Adapting your organization to new tasks, budgets, or any other new situation is always challenging. The ever-increasing rate of needed changes seems to be today’s gospel. That however has not changed the most common understanding, that if only we find the right solution this time, we will be safe from the threat of change in the foreseeable future. Strangely enough that never seems to be the case.

Tempo, Tempo, Tempo

No matter what you do, if you do it quicker than your opposition, chances are you will win. It is true in sports, it is most certainly true in maneuver warfare, and it is true in most markets as well. If you get your new product out quicker you will most likely be ahead of the competition. If you find a faster way to make budgets and write offers you can save on staff. Let’s face it – speed is a winner.

Don’t rock my boat

Change is challenging to all people. It creates uncertainty, new hierarchies, different dynamics, and forces us to adapt. We have all felt it and stacks of books have been written about this – it’s a fact. That is why most people, as a gut reaction, would just rather just be without. We can be persuaded, look at the numbers and see the logic in the change, but we know what we have – as opposed to an uncertain future. As a manager you know people probably won’t like it, it will take a lot of your time leading them through and managing the change process, and therefore you will try to avoid it (even if you won’t admit it). That is why we most often look too deep and too hard for the silver bullet, the mother of all changes the one that means we don’t have to change again.

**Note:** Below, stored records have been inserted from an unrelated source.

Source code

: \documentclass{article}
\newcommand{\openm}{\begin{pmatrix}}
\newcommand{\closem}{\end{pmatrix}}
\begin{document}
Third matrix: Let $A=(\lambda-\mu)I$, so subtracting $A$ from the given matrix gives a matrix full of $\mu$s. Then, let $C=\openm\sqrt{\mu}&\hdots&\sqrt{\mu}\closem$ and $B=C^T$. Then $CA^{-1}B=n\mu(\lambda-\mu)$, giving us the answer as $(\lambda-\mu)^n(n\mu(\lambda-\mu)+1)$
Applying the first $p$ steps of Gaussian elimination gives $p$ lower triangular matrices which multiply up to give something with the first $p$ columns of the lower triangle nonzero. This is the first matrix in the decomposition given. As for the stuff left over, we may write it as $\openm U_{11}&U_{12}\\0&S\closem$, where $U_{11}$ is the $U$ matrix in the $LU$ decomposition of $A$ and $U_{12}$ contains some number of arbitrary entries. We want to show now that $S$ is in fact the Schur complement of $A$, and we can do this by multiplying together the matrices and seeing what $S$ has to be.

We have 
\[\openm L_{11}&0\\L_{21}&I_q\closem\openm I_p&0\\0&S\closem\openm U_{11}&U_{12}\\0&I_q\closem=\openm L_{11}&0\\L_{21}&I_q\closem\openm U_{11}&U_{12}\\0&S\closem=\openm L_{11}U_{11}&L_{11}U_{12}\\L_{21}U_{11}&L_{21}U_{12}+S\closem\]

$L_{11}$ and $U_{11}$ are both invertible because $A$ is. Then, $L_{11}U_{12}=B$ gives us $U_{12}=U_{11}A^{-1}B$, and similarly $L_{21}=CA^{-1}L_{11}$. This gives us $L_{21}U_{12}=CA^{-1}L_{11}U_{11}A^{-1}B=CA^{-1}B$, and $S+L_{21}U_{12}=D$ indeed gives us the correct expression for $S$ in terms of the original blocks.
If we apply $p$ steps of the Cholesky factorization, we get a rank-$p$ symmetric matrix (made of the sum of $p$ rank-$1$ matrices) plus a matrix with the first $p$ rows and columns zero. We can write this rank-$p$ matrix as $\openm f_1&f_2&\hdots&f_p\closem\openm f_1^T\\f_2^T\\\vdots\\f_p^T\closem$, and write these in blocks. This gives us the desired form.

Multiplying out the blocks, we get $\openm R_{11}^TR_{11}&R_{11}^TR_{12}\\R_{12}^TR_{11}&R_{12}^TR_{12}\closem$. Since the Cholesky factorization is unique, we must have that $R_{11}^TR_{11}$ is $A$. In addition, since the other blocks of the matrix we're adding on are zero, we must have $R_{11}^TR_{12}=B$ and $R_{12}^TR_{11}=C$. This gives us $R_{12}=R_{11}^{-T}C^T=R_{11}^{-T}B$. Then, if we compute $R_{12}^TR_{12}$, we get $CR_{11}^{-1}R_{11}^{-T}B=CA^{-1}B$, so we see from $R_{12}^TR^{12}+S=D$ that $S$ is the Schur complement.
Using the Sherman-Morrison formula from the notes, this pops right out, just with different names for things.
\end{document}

We are willing to run risks, spend cash, and allow years long implementation time just investing in the hope, that this time we will get it right. And that is where we go wrong! We need the change because the world is changing fast – we need quick fixes, something that will work right now. When you are under fire, you don’t go back to the planning room and rethink your doctrine – you act, adjust and (hopefully) win.

Plan for chance

Change is a given, plan for it. All organizations and processes should be created with change in mind. Make it flexible – you know you will need to change it. Practice changes on all levels. Use different working methods for different projects, your employees will learn and get used to it. Change the little things often (when needed of course). Small changes are easier to cope with, your employees will see that changes are not always worse than an overdue dentist appointment, and you as a manager will improve in deciding changes and leading people successfully through.

“Space we can recover, lost time never”

You should rather make an adjustment to your organization that will work ok tomorrow than something which will be great next year. Chances are something else will have changed and it won’t be so great anyway. Accept that your solution is not perfect, as long as it works. You want a permanently working organization. Huge reorganizations create a large drop in productivity, which you basically have to earn back later. Smaller changes will only provide minor drops in productivity and have a shorter payback time. Your goal should be to keep your company running at permanently above 95% efficiency and never drop below 90%.

Adjust the system

When a good team isn’t playing well the coach makes adjustment. You sub a player here and there, tells one player to be more aggressive and perhaps another to rebound the ball more – but you don’t change the entire system. You take the best pick from your playbook and adjust it. What I have described will help you develop a flexible playbook, which is what you need to face tomorrow’s challenges. Once in a while you will need to add a new play to the book – but you will never throw the book away and start all over. That is adjusting the way you play instead of changing the entire system.